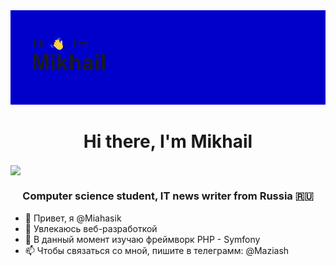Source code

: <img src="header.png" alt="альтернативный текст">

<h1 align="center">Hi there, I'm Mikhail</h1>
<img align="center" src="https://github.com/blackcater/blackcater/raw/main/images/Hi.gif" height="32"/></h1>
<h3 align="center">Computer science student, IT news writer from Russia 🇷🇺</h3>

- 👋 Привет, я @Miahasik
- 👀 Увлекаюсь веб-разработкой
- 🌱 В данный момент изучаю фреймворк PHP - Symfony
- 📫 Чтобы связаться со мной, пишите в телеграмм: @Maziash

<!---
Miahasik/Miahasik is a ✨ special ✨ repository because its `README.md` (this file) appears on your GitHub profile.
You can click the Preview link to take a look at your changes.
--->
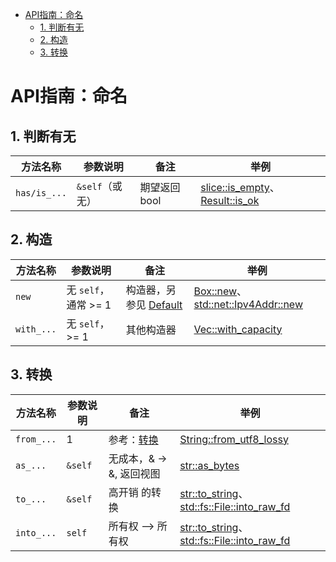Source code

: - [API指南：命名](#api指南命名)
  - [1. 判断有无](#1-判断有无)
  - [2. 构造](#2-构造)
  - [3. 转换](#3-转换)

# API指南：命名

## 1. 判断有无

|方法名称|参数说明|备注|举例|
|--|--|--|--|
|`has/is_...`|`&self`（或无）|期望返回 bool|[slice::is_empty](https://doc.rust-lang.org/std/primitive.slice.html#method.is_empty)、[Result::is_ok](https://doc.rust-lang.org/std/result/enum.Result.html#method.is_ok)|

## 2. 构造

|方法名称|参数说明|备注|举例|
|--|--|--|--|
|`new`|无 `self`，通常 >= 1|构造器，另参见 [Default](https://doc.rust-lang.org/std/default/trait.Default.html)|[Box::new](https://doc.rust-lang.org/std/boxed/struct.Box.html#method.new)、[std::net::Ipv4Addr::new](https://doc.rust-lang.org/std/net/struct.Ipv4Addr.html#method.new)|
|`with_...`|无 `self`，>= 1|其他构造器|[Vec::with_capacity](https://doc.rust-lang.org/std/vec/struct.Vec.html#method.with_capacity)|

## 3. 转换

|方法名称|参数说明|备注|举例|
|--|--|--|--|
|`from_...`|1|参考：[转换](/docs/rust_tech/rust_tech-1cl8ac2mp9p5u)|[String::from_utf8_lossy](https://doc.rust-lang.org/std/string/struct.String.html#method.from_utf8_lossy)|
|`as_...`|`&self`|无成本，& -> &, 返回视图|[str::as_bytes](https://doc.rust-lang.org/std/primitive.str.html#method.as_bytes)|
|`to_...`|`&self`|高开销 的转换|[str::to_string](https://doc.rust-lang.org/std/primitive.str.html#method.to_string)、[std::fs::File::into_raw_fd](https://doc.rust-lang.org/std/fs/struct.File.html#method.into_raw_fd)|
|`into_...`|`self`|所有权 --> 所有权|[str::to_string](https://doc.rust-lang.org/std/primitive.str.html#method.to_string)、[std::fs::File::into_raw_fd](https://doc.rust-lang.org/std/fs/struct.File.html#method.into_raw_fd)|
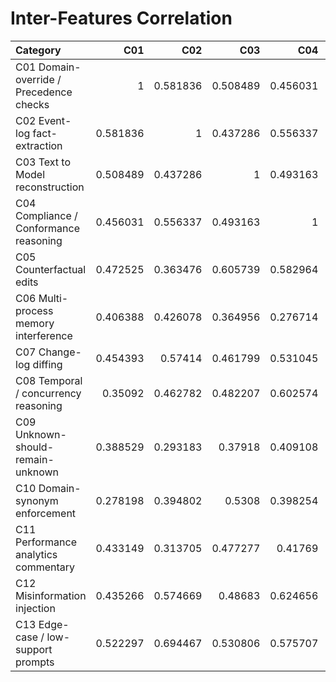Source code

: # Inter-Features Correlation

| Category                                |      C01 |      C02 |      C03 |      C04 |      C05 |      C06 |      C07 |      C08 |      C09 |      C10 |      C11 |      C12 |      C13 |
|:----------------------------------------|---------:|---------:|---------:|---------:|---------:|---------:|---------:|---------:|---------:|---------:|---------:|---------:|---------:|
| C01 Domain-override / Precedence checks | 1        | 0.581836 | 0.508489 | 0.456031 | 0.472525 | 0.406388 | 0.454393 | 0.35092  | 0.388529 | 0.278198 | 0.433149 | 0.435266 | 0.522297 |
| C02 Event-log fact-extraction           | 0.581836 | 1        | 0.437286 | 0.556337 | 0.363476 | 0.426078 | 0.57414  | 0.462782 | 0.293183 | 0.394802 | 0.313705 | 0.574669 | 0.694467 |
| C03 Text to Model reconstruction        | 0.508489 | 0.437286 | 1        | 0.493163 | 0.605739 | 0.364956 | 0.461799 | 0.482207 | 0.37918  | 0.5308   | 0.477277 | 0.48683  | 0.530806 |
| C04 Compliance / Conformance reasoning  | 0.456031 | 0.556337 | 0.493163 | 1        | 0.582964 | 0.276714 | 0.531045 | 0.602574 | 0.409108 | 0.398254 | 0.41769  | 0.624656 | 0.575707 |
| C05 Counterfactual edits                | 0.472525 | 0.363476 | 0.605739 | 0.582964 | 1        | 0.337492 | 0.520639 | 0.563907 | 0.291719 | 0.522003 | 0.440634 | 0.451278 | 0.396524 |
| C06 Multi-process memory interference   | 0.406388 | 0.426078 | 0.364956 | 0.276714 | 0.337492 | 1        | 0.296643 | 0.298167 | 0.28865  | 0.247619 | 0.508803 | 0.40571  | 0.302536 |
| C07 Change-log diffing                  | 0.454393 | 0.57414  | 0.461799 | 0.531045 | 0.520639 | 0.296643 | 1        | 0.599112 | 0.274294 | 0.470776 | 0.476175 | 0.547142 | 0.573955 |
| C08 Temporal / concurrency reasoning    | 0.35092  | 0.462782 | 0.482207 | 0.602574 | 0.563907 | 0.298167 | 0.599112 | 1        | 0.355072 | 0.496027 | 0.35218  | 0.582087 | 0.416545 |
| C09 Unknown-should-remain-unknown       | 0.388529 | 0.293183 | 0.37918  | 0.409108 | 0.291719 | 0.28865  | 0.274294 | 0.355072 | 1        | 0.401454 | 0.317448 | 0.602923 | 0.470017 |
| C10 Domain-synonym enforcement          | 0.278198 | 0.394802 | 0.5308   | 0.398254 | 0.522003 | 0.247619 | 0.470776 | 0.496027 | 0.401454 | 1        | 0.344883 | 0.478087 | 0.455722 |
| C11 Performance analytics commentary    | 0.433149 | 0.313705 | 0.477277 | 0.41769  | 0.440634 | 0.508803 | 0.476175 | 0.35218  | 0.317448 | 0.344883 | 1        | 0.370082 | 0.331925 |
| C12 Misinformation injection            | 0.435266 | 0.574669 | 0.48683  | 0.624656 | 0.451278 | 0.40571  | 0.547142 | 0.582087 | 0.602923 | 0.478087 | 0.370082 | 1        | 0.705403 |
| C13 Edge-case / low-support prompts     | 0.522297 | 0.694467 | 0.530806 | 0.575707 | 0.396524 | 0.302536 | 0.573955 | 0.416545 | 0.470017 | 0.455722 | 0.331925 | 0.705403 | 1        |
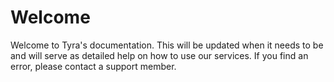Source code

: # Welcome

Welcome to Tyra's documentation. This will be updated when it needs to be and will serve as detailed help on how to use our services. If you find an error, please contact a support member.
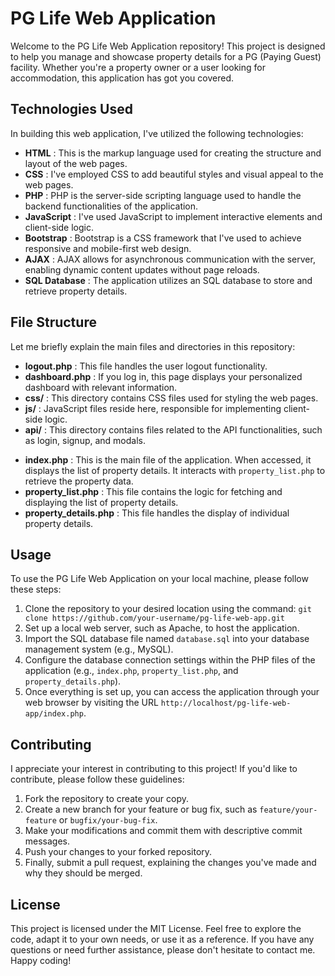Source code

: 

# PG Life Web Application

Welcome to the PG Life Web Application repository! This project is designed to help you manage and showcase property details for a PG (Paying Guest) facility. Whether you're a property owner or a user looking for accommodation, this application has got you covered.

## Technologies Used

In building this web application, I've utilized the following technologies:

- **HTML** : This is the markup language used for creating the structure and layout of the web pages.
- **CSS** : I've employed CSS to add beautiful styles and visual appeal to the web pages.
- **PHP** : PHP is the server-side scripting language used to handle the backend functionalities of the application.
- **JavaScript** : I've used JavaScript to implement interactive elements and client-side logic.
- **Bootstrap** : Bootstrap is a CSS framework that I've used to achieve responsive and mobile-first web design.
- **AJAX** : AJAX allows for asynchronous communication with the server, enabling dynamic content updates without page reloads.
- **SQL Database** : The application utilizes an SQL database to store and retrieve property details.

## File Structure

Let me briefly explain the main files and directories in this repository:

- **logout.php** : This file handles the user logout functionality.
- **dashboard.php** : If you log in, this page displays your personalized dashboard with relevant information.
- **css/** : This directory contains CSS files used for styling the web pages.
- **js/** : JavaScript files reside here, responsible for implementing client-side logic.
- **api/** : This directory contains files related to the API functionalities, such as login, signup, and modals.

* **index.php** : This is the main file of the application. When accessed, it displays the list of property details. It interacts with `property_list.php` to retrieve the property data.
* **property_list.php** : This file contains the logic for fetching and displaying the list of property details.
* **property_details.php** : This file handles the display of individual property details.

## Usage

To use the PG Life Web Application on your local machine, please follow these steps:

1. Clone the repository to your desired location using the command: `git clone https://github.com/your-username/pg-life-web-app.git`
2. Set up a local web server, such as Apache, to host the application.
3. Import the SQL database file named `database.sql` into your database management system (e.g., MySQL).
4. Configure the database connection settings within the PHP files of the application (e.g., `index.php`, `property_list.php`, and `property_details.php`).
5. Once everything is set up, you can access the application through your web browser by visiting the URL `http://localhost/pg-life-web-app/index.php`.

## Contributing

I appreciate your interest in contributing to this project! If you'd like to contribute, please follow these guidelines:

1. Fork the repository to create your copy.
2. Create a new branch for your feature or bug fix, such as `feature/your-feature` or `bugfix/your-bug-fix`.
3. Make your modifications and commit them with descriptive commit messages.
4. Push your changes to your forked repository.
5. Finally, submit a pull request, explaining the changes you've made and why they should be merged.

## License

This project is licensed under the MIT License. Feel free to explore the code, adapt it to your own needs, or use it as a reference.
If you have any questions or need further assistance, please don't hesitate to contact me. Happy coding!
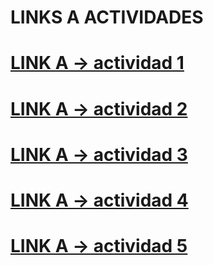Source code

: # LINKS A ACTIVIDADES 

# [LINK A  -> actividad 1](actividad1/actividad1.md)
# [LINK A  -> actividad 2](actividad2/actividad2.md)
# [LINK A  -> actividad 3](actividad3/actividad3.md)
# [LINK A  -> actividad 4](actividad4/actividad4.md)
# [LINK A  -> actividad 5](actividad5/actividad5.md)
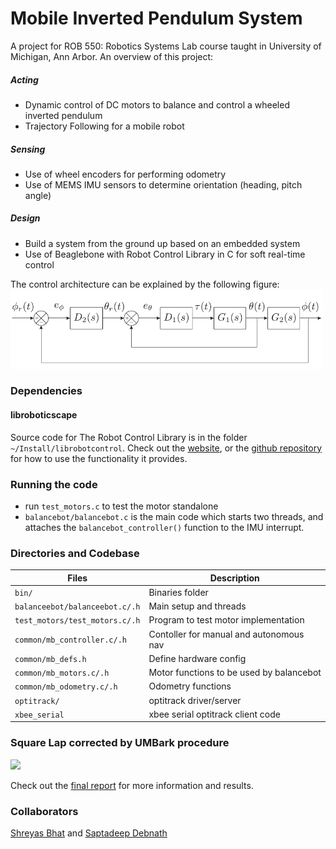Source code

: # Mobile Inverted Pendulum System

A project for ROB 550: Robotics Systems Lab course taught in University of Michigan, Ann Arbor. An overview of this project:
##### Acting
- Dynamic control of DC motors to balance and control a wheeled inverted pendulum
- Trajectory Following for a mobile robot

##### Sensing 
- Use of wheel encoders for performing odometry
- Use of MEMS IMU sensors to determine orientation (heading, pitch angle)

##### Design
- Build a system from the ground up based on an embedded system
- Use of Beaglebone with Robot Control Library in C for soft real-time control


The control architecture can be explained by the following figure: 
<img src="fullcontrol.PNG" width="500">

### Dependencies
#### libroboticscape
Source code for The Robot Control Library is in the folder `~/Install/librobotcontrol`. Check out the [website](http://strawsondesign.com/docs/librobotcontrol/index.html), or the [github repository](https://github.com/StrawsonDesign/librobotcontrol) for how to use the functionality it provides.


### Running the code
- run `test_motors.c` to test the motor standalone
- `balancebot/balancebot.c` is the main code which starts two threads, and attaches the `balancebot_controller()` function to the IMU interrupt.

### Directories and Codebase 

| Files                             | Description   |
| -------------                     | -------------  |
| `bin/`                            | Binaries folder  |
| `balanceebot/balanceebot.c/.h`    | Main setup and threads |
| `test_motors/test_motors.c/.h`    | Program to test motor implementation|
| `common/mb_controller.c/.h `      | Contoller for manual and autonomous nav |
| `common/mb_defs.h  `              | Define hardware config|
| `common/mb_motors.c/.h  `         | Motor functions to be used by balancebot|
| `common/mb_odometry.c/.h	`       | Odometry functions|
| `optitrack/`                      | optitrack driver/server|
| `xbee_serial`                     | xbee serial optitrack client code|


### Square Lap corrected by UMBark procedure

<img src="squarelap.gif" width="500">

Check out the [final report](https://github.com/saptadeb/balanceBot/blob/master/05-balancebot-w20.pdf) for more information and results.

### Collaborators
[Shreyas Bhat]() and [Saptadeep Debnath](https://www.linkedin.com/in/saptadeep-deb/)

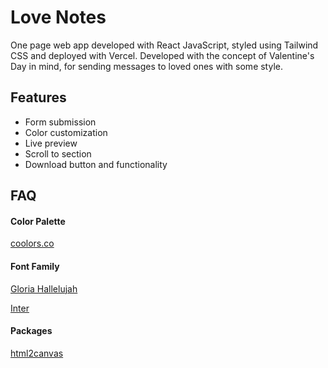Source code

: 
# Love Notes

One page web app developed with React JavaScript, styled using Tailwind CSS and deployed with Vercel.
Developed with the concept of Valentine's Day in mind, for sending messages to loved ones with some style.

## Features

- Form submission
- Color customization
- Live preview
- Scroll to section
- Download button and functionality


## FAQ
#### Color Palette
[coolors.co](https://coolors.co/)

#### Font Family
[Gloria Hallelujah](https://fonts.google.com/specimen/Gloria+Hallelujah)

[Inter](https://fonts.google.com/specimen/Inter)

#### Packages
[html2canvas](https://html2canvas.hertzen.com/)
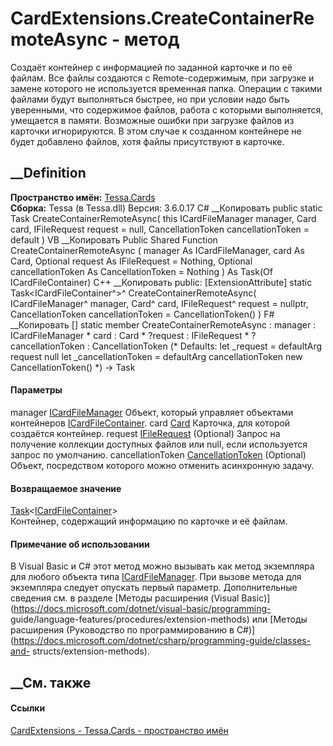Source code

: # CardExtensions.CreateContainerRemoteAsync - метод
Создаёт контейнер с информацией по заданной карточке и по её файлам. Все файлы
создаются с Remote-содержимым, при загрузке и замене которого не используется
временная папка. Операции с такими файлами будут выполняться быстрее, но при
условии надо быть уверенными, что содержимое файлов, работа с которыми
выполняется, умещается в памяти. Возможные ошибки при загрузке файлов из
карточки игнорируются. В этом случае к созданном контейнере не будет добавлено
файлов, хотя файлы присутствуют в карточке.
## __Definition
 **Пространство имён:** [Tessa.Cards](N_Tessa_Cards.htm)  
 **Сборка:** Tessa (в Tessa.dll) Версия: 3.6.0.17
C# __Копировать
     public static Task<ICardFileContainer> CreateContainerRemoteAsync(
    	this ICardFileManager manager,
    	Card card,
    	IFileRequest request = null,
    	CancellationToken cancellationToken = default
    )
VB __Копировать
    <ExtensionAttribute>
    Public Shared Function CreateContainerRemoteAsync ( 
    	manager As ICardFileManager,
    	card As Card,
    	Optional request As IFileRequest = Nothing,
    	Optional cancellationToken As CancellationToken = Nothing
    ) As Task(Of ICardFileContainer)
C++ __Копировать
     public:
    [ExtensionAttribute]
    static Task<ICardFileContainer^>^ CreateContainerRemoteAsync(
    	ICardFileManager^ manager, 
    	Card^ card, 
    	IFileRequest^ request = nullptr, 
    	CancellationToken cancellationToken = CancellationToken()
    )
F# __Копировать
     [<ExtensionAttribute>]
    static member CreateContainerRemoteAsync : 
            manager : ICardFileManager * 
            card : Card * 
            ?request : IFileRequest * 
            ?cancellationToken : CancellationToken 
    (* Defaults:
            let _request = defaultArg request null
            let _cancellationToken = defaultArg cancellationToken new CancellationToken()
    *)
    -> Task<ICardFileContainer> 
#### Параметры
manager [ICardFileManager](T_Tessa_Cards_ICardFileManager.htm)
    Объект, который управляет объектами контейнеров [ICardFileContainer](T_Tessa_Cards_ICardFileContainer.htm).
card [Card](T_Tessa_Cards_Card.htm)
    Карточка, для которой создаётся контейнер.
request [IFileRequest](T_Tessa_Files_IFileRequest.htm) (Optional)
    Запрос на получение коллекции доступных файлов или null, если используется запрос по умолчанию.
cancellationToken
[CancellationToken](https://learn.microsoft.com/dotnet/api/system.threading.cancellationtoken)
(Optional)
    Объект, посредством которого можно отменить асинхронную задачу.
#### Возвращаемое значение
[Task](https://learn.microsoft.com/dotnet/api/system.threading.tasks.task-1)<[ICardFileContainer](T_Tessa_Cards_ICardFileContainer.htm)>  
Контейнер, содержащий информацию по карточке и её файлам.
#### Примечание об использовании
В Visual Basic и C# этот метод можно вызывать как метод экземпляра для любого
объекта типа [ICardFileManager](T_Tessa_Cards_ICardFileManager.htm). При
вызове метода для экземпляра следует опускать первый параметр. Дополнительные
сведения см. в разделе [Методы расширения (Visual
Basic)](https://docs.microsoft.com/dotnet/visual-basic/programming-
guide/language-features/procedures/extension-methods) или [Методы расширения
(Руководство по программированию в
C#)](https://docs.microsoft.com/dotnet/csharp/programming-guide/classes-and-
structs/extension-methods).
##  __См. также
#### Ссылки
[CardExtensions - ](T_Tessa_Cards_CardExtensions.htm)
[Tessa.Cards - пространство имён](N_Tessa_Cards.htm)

___

● ASSIGNMENT
Copy out the lines of the data where the string "using" occurs.

● RESPONSE TO THIS TASK
1. Clone the repository to your desired location using the command: `git clone https://github.com/your-username/pg-life-web-app.git`
One page web app developed with React JavaScript, styled using Tailwind CSS and deployed with Vercel.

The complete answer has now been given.